В нотариальных актах мы неоднократно встречаем упоминания о рабах не русского происхождения, но принимавших в святом крещении русские имена. В 1363 г. проданная в Тане татарка Караза (Charaza) в крещении названа Настасьей (Nastaxia). В 1385 г. привезенная в Венецию из Причерноморья (скорее всего — Таны) татарская рабыня сохраняет данное ей в крещении русское имя Ульяны[1628]. В тоже время большинство татарских рабынь в Генуе и Венеции носят исключительно одно «католическое» имя[1629]. Двойное именование указывает на недавнее время крещения. Такие имена не давались при крещении по католическому обряду. Тем более, что сохранившиеся свидетельства касаются рабынь, попадавших в итальянские дома. Для этих рабынь было более выгодным, если бы речь шла о выгоде, принимать крещение от латинских священников. Поскольку этнос определяется нотариями достаточно точно, все это свидетельствует о крещении рабов по православному обряду именно в месте покупки, Тане или около нее. Впоследствии рабыни-татарки с православными именами могли быть заново крещены по католическому обряду уже в Венеции. Вот свидетельство венецианского нотария Ветторе Помино, специализировавшегося на оформлении сделок с рабами: «рабыня родом татарка… на своем (так!) языке Наталья, и в святой купели крещения должна называться Катарина»[1630].

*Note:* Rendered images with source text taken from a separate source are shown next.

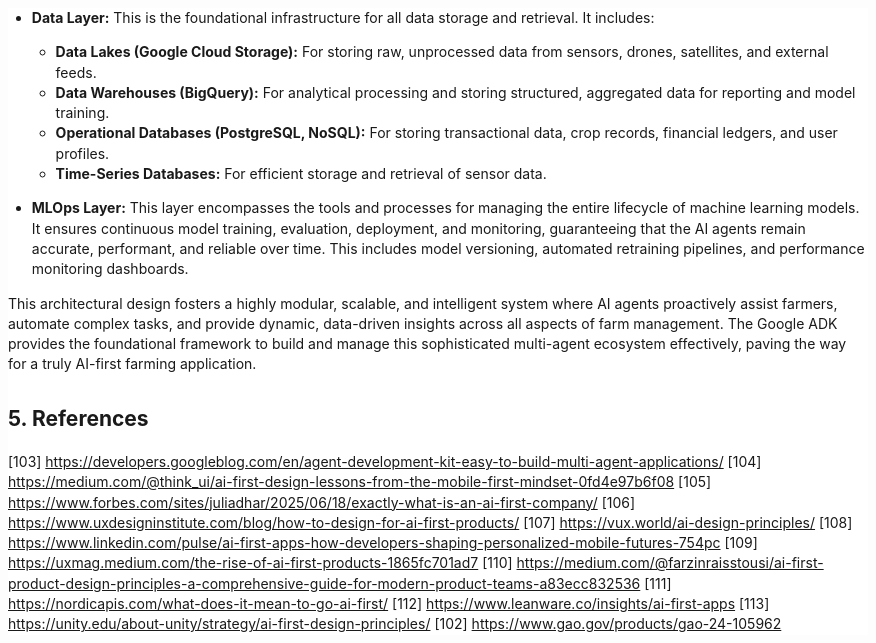 - **Data Layer:** This is the foundational infrastructure for all data storage and retrieval. It includes:
  - **Data Lakes (Google Cloud Storage):** For storing raw, unprocessed data from sensors, drones, satellites, and external feeds.
  - **Data Warehouses (BigQuery):** For analytical processing and storing structured, aggregated data for reporting and model training.
  - **Operational Databases (PostgreSQL, NoSQL):** For storing transactional data, crop records, financial ledgers, and user profiles.
  - **Time-Series Databases:** For efficient storage and retrieval of sensor data.

- **MLOps Layer:** This layer encompasses the tools and processes for managing the entire lifecycle of machine learning models. It ensures continuous model training, evaluation, deployment, and monitoring, guaranteeing that the AI agents remain accurate, performant, and reliable over time. This includes model versioning, automated retraining pipelines, and performance monitoring dashboards.

This architectural design fosters a highly modular, scalable, and intelligent system where AI agents proactively assist farmers, automate complex tasks, and provide dynamic, data-driven insights across all aspects of farm management. The Google ADK provides the foundational framework to build and manage this sophisticated multi-agent ecosystem effectively, paving the way for a truly AI-first farming application.

## 5. References

[103] https://developers.googleblog.com/en/agent-development-kit-easy-to-build-multi-agent-applications/
[104] https://medium.com/@think_ui/ai-first-design-lessons-from-the-mobile-first-mindset-0fd4e97b6f08
[105] https://www.forbes.com/sites/juliadhar/2025/06/18/exactly-what-is-an-ai-first-company/
[106] https://www.uxdesigninstitute.com/blog/how-to-design-for-ai-first-products/
[107] https://vux.world/ai-design-principles/
[108] https://www.linkedin.com/pulse/ai-first-apps-how-developers-shaping-personalized-mobile-futures-754pc
[109] https://uxmag.medium.com/the-rise-of-ai-first-products-1865fc701ad7
[110] https://medium.com/@farzinraisstousi/ai-first-product-design-principles-a-comprehensive-guide-for-modern-product-teams-a83ecc832536
[111] https://nordicapis.com/what-does-it-mean-to-go-ai-first/
[112] https://www.leanware.co/insights/ai-first-apps
[113] https://unity.edu/about-unity/strategy/ai-first-design-principles/
[102] https://www.gao.gov/products/gao-24-105962
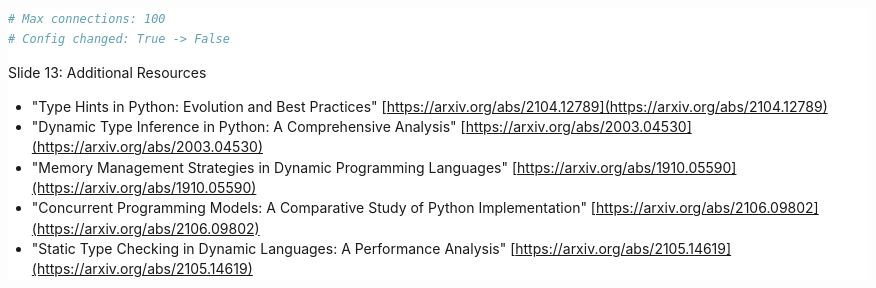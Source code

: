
 ```python
# Max connections: 100
# Config changed: True -> False
```

Slide 13: Additional Resources

*   "Type Hints in Python: Evolution and Best Practices" [https://arxiv.org/abs/2104.12789](https://arxiv.org/abs/2104.12789)
*   "Dynamic Type Inference in Python: A Comprehensive Analysis" [https://arxiv.org/abs/2003.04530](https://arxiv.org/abs/2003.04530)
*   "Memory Management Strategies in Dynamic Programming Languages" [https://arxiv.org/abs/1910.05590](https://arxiv.org/abs/1910.05590)
*   "Concurrent Programming Models: A Comparative Study of Python Implementation" [https://arxiv.org/abs/2106.09802](https://arxiv.org/abs/2106.09802)
*   "Static Type Checking in Dynamic Languages: A Performance Analysis" [https://arxiv.org/abs/2105.14619](https://arxiv.org/abs/2105.14619)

Русские имена у татарских рабов из Таны позволяют предполагать, что в Тане русские священники совершали обряд крещения. Однако, русские православные храмы в тот период в Тане пока не обнаружены, хотя есть упоминания о греческой церкви св. Николая XV в. и еще об одной, существовавшей ранее, в XIV в.[1631] Греческие приходы Таны были в церковной юрисдикции митрополита Алании[1632], резиденция которого во второй половине XIV–XV вв. была в Трапезунде[1633], столице империи Великих Комнинов, кстати, поддерживавшей тесные связи с русскими землями. Трапезундские митрополиты нередко посещали Русь[1634]. Не исключено, что русские миссионеры могли использовать греческую церковь для окормления своей паствы и проповеди Евангелия. Возможно также, что нам еще предстоит найти свидетельство о русской церкви или часовне в Азове XIV–XV вв.

Но есть и иные примеры. Некий Лука Чиврано (носитель чисто венецианского, притом знатного, фамильного имени) называет себя ruthenus sive russicus, habitator eiusdem loci Tane. Вероятно, это указание на его происхождение от рабов, принадлежавших роду Чиврано, давшего им, как это бывало, свое имя[1635]. Наш Чиврано, без сомнения, интегрирован в латинскую среду и, скорее всего, католик. Все его душеприказчики — итальянцы. Его жена, Магдалина, — латинянка. В завещании он отдает 3 дуката католическому капеллану на службу месс свв. Марии и Григорию, pro missis sancte Marie et sancti Gregorii dicendis per dictum capellanum. Он владеет мастерской, где и проживает, на территории католической скуолы св. Марии и Антония, которой он завещает 50 дукатов[1636]. Казалось бы, все ясно. Но… ту же сумму он завещает на возобновление, и ремонт православного греческого храма св. Николая. Это может показаться странным, если забыть, что это было время сразу после Флорентийского собора и в условиях тотальной угрозы всем христианам от турок, да и от татар, в далекой фактории. Лука сумел разбогатеть. Слугам и на благотворительные цели он завещал более 52 дукатов, он имел 3 рабов: черкеса по имени Иоанн и двух русских: Орину и ее сына Костю, которых он отпускает на волю сразу или через определенный срок, при условии, что они останутся слугами у его вдовы.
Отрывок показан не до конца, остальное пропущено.